» DATA SHOWN:
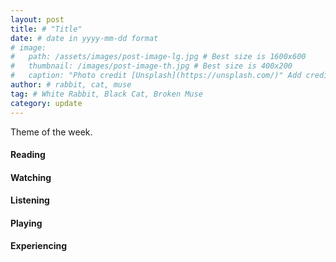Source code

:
 ```yaml
---
layout: post
title: # "Title"
date: # date in yyyy-mm-dd format
# image:
#   path: /assets/images/post-image-lg.jpg # Best size is 1600x600
#   thumbnail: /images/post-image-th.jpg # Best size is 400x200
#   caption: "Photo credit [Unsplash](https://unsplash.com/)" Add credit
author: # rabbit, cat, muse
tag: # White Rabbit, Black Cat, Broken Muse
category: update
---
```


Theme of the week.

<!--more-->

#### Reading

#### Watching

#### Listening

#### Playing

#### Experiencing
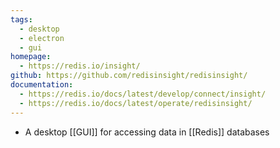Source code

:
 ```yaml
---
tags:
  - desktop
  - electron
  - gui
homepage:
  - https://redis.io/insight/
github: https://github.com/redisinsight/redisinsight/
documentation:
  - https://redis.io/docs/latest/develop/connect/insight/
  - https://redis.io/docs/latest/operate/redisinsight/
---
```

- A desktop [[GUI]] for accessing data in [[Redis]] databases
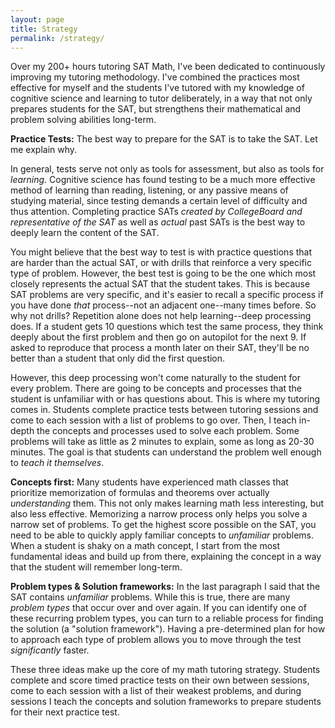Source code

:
 ```yaml
---
layout: page
title: Strategy
permalink: /strategy/
---
```


Over my 200+ hours tutoring SAT Math, I've been dedicated to continuously improving my tutoring methodology. I've combined the practices most effective for myself and the students I've tutored with my knowledge of cognitive science and learning to tutor deliberately, in a way that not only prepares students for the SAT, but strengthens their mathematical and problem solving abilities long-term.

**Practice Tests:** The best way to prepare for the SAT is to take the SAT. Let me explain why.

In general, tests serve not only as tools for assessment, but also as tools for *learning*. Cognitive science has found testing to be a much more effective method of learning than reading, listening, or any passive means of studying material, since testing demands a certain level of difficulty and thus attention. Completing practice SATs *created by CollegeBoard and representative of the SAT* as well as *actual* past SATs is the best way to deeply learn the content of the SAT.

You might believe that the best way to test is with practice questions that are harder than the actual SAT, or with drills that reinforce a very specific type of problem. However, the best test is going to be the one which most closely represents the actual SAT that the student takes. This is because SAT problems are very specific, and it's easier to recall a specific process if you have done *that* process--not an adjacent one--many times before. So why not drills? Repetition alone does not help learning--deep processing does. If a student gets 10 questions which test the same process, they think deeply about the first problem and then go on autopilot for the next 9. If asked to reproduce that process a month later on their SAT, they'll be no better than a student that only did the first question.

However, this deep processing won't come naturally to the student for every problem. There are going to be concepts and processes that the student is unfamiliar with or has questions about. This is where my tutoring comes in. Students complete practice tests between tutoring sessions and come to each session with a list of problems to go over. Then, I teach in-depth the concepts and processes used to solve each problem. Some problems will take as little as 2 minutes to explain, some as long as 20-30 minutes. The goal is that students can understand the problem well enough to *teach it themselves*.

**Concepts first:** Many students have experienced math classes that prioritize memorization of formulas and theorems over actually *understanding* them. This not only makes learning math less interesting, but also less effective. Memorizing a narrow process only helps you solve a narrow set of problems. To get the highest score possible on the SAT, you need to be able to quickly apply familiar concepts to *unfamiliar* problems. When a student is shaky on a math concept, I start from the most fundamental ideas and build up from there, explaining the concept in a way that the student will remember long-term.

**Problem types & Solution frameworks:** In the last paragraph I said that the SAT contains *unfamiliar* problems. While this is true, there are many *problem types* that occur over and over again. If you can identify one of these recurring problem types, you can turn to a reliable process for finding the solution (a "solution framework"). Having a pre-determined plan for how to approach each type of problem allows you to move through the test *significantly* faster.

These three ideas make up the core of my math tutoring strategy. Students complete and score timed practice tests on their own between sessions, come to each session with a list of their weakest problems, and during sessions I teach the concepts and solution frameworks to prepare students for their next practice test. 




<!--
<div class="gallery-box">
  <div class="gallery">
    <img src="/images/100.jpg" loading="lazy">
    <img src="/images/105.jpg" loading="lazy">
    <img src="/images/103.jpg" loading="lazy">
  </div>
  <em>Gallery / <a href="https://unsplash.com/" target="_blank">Unsplash</a></em>
</div>
-->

» TASK OBJECTIVE: How many lines in the listing contain the string "desktop"? Please answer with the number and no other words.

» SOLVED EXERCISE: 2